5. Her
An inventive and often ingenious futuristic sci-fi/romance that’s subtle with the sci-fi, but a little heavy with the romance. From the design to the concepts, it really delivers on creating its world and in evoking thoughts with its many “what if” scenarios.
Scarlett Johansson’s voice-acting, Jonze’s directorship, and the way Joaquin Phoenix interacts with the Artificial Intelligence all come together to convincingly humanize something that doesn’t have a body, and is present mostly as just an earpiece.

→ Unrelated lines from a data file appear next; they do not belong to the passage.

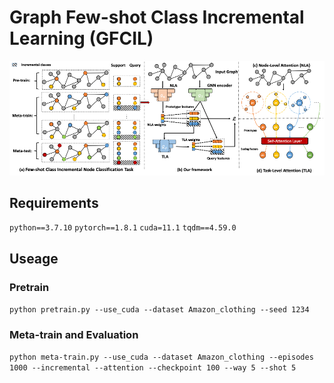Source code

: # Graph Few-shot Class Incremental Learning (GFCIL)
![plot](./frame.png)
## Requirements
`python==3.7.10`
`pytorch==1.8.1`
`cuda=11.1`
`tqdm==4.59.0`
## Useage
### Pretrain
`python pretrain.py --use_cuda --dataset Amazon_clothing --seed 1234` 
### Meta-train and Evaluation
`python meta-train.py --use_cuda --dataset Amazon_clothing --episodes 1000 --incremental --attention --checkpoint 100 --way 5 --shot 5`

Although it’s a bit too long and begins to lose sight of its central ideas, the relationship drama was always at the forefront. It’s a love story that’s not unlike many we have seen for decades on the big screen, but this man is in love with his computer. It’s a frightening, disturbing, but nonetheless heartfelt, moving, and an utterly original account of loneliness in the modern age.
- Todd S. Gallows
4. The Past
Marie has asked her ex-husband Ahmad to come to Paris from Tehran so that they can have a proper goodbye and finally some closure. To Ahmad’s dismay, and for unexplained motives, she hasn’t booked him a hotel but instead offers him space in her own home, where she lives with her three children. The film carefully unravels a web of complex relationships – each one tragic, confused, and compelling in its own right. Director Ashghar Farhadi unearths a vast and intricate mosaic of details, stories, and emotions. Each moment feels purposeful, but not contrived. Farhadi is a brilliant and skillful storyteller, and some of the themes from A Separation carry over in this film – themes about marriage, domesticity, family, and where and how we place our various histories. The Past is compelling on every level – entertaining with all its plot twists, intellectually engaging with all the questions it asks, and emotionally moving with its beautifully and honestly drawn out characters.
- Bahar Orang
3. Blue is the Warmest Colour
I prefer the French title of this film, La Vie D’Adele: Chapitres 1 et 2, because to me, this was not a film about Emma’s blue hair, but instead the story of Adele, a story that has only just begun. We see her as a shy, confused, and frustrated teenager. We see her as a lover, filled with desire, intensity, strength, and compassion. We see her as a teacher, quiet, patient, careful. The film is composed almost entirely of close-ups of Adele’s face – her blushed and embarrassed cheeks, her loving smile, her tearful eyes. The camera follows her through every little moments – and while some details prove immediately important, others are just part of a larger landscape of her life that is constantly, shifting, growing, and becoming more complete.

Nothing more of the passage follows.